For AlphaChip, pre-training is just training. You train, and save the weights in...

clickwiseorange · on Sept 27, 2024

It's not that one needs an excuse. The Google CT repo said clearly you don't need to pretrain. "supported" usually includes at least an illustration, some scripts to get it going - no such thing there before Kahng's paper. Pre-trained was not recommended and was not supported.

Everything optimized in Nature RL is an approximation. HPWL is where you start, and RL uses it in the objective function too. As shown in "Stronger Baselines", RL loses a lot by HPWL - so much that nothing else can save it. If your wires are very long, you need routing tracks to route them, and you end up with congestion too.

SA consistently produces better solutions than RL for various time budgets. That's what matters. Both papers have shown that SA produces competent solutions. You give SA more time, you get better solutions. In a fair comparison, you give equal budgets to SA and RL. RL loses. This was confirmed using Google's RL code and two independent SA implementations, on many circuits. Very definitively. No, ML did not have SA beat - please read the papers.

Cadence hasn't funded Kahng for a long time. In fact, Google funded Kahng more recently, so he has all the incentives to support Google. Markov's LinkedIn page says he worked at Google before. Even Chatterjee, of all people, worked at Google.

Google's open-source tool is a head fake, it's practically unusable.

Update: I'll respond to the next comment here since there's no Reply button.

1. The Nature paper said one thing, the code did something else, as we've discovered. The RL method does some training as it goes. So, pre-training is not the same as training. Hence "pre". Another problem with pretraining in Google work is data contamination - we can't compare test and training data. The Google folks admitted to training and testing on different versions of the same design. That's bad. Rejection-level bad.

2. HPWL is indeed a nice simple objective. So nice that Jeff Dean's recent talks use it. It is chip design. All commercial circuit placers without exception optimize it and report it. All EDA publications report it. Google's RL optimized HPWL + density + congestion

3. This shows you aren't familiar with EDA. Simulated Annealing was the king of placement from mid 1980s to mid 1990s.
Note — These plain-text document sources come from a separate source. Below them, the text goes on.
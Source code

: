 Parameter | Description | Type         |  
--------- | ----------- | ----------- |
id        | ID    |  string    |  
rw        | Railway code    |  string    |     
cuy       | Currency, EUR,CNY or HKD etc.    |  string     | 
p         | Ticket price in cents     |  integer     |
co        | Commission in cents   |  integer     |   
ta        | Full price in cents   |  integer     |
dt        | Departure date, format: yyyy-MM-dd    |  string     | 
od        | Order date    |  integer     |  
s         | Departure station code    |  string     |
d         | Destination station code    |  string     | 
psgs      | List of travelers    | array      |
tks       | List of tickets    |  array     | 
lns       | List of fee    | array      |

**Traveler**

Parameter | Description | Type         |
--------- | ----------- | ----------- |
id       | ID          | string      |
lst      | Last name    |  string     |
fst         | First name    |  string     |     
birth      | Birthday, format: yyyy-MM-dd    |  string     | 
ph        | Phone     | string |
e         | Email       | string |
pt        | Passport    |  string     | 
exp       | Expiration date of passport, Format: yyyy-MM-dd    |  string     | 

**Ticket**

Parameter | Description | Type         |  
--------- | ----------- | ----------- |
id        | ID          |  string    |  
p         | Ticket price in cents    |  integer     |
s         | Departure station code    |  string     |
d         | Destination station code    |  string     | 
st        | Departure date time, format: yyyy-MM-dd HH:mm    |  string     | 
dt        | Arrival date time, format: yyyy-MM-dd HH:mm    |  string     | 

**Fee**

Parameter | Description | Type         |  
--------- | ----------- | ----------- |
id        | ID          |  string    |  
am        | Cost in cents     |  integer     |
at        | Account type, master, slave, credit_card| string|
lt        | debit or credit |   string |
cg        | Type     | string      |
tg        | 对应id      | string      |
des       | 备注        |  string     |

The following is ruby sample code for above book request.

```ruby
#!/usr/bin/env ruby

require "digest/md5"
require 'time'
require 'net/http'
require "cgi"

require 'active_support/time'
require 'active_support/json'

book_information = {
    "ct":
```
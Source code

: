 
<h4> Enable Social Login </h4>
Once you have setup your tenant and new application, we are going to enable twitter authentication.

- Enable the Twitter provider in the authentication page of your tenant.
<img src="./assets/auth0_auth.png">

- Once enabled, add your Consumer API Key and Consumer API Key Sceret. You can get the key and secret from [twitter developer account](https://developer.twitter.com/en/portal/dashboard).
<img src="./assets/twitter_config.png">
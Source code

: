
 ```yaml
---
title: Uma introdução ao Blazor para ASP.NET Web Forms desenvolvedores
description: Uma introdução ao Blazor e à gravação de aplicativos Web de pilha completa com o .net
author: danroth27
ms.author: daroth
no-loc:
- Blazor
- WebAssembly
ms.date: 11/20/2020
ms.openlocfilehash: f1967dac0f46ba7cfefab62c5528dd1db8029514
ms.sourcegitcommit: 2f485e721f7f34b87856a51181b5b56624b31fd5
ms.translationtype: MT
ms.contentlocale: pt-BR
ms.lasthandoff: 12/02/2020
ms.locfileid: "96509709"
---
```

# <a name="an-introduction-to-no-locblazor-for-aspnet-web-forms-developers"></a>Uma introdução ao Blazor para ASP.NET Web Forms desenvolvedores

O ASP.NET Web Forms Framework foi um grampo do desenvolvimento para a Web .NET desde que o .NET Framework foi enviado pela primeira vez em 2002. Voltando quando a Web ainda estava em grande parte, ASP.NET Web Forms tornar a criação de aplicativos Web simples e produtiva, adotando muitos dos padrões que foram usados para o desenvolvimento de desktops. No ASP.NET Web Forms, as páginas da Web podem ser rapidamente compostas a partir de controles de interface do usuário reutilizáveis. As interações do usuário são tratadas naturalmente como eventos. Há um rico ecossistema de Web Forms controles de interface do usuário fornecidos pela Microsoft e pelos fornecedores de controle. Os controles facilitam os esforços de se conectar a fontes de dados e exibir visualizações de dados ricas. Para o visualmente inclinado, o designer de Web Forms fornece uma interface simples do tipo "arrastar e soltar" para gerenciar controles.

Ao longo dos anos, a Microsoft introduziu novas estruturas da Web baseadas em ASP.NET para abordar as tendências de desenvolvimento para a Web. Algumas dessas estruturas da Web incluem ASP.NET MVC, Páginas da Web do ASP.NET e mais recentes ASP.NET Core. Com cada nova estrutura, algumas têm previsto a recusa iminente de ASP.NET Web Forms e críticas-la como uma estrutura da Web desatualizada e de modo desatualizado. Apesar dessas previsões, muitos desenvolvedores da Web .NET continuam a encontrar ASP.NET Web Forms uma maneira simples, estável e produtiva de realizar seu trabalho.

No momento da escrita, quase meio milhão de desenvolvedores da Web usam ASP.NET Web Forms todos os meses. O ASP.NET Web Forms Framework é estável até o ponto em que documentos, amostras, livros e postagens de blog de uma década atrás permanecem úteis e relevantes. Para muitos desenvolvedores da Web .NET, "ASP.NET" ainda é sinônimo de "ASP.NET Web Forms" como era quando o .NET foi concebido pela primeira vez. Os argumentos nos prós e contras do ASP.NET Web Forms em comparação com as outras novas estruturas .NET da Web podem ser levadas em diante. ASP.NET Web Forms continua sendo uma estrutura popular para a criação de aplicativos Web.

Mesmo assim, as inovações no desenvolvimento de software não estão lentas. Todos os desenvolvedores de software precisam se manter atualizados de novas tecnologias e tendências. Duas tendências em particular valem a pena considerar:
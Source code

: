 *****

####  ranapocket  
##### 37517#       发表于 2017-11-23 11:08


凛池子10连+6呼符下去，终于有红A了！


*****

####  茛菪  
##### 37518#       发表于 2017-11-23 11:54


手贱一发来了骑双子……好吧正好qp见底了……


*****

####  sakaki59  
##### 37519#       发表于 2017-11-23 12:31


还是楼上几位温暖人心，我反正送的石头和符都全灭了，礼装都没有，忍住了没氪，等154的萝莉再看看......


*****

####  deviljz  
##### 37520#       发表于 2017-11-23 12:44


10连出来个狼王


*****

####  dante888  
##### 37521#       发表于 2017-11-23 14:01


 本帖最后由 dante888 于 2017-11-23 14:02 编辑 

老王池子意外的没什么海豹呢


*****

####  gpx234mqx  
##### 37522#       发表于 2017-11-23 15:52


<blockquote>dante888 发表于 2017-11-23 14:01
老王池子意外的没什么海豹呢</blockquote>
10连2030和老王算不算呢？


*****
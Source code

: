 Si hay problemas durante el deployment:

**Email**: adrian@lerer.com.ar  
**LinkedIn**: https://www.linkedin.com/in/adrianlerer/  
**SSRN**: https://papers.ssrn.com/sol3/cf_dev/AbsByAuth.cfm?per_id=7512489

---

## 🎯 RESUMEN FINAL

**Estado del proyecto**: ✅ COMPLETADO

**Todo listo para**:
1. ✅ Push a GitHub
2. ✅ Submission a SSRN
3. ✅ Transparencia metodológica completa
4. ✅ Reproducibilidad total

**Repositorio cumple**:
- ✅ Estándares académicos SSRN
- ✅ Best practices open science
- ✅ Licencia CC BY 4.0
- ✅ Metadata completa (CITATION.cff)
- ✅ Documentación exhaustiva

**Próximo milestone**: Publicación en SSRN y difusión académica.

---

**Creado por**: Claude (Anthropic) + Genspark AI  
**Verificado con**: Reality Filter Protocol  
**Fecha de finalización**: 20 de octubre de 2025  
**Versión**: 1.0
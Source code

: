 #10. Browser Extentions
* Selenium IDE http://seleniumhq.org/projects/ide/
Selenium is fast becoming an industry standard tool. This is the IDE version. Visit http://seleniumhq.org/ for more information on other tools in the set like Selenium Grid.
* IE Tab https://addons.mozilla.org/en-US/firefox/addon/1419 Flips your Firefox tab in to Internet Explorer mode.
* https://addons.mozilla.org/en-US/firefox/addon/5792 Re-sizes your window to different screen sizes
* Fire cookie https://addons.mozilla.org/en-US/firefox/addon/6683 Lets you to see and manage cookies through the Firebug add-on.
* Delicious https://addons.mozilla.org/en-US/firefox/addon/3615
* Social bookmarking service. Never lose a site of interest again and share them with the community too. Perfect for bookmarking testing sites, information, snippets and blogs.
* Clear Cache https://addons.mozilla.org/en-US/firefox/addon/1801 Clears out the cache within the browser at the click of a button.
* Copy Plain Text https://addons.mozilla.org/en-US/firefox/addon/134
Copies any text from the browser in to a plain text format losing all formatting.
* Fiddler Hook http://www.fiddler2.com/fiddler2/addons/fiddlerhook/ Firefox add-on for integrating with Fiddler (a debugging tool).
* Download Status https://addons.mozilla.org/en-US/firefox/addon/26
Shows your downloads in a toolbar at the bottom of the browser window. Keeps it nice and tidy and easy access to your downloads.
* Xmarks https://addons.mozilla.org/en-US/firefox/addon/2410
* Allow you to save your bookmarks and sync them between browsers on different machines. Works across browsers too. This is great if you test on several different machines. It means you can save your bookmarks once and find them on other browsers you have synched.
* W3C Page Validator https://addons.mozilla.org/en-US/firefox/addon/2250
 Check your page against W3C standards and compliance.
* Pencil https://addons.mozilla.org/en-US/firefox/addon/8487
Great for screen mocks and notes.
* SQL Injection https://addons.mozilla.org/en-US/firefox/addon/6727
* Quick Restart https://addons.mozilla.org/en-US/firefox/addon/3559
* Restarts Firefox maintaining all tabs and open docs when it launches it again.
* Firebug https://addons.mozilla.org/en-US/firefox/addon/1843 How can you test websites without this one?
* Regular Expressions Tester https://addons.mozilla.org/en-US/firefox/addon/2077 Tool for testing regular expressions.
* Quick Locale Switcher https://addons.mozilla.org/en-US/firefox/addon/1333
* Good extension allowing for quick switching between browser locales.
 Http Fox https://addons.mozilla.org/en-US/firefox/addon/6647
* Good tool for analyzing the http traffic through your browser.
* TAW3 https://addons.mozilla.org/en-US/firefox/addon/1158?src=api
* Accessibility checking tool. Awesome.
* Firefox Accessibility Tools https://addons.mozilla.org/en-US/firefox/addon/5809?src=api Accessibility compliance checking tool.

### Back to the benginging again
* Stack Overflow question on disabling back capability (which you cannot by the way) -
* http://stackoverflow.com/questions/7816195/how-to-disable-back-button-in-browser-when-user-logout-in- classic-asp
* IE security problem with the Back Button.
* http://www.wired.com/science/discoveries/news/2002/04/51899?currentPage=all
Most chips were placed by SA. But you don't have to go far - as I recall, the Nature paper says they used SA to postprocess macro placements.

SA can indeed find mediocre solutions quickly, but keeps on improving them, just like RL. Perhaps, you aren't familiar with SA. I am. There are provable results showing SA finds optimal solution if given enough time. Not for RL.

negativeonehalf · on Sept 27, 2024

The Nature paper describes the importance of pre-training repeatedly. The ability to learn from experience is the whole point of the method. Pre-training is just training and saving the weights -- this is ML 101.

I'm glad you agree that HPWL is a proxy metric. Optimizing HPWL is a fun applied math puzzle, but it's not chip design.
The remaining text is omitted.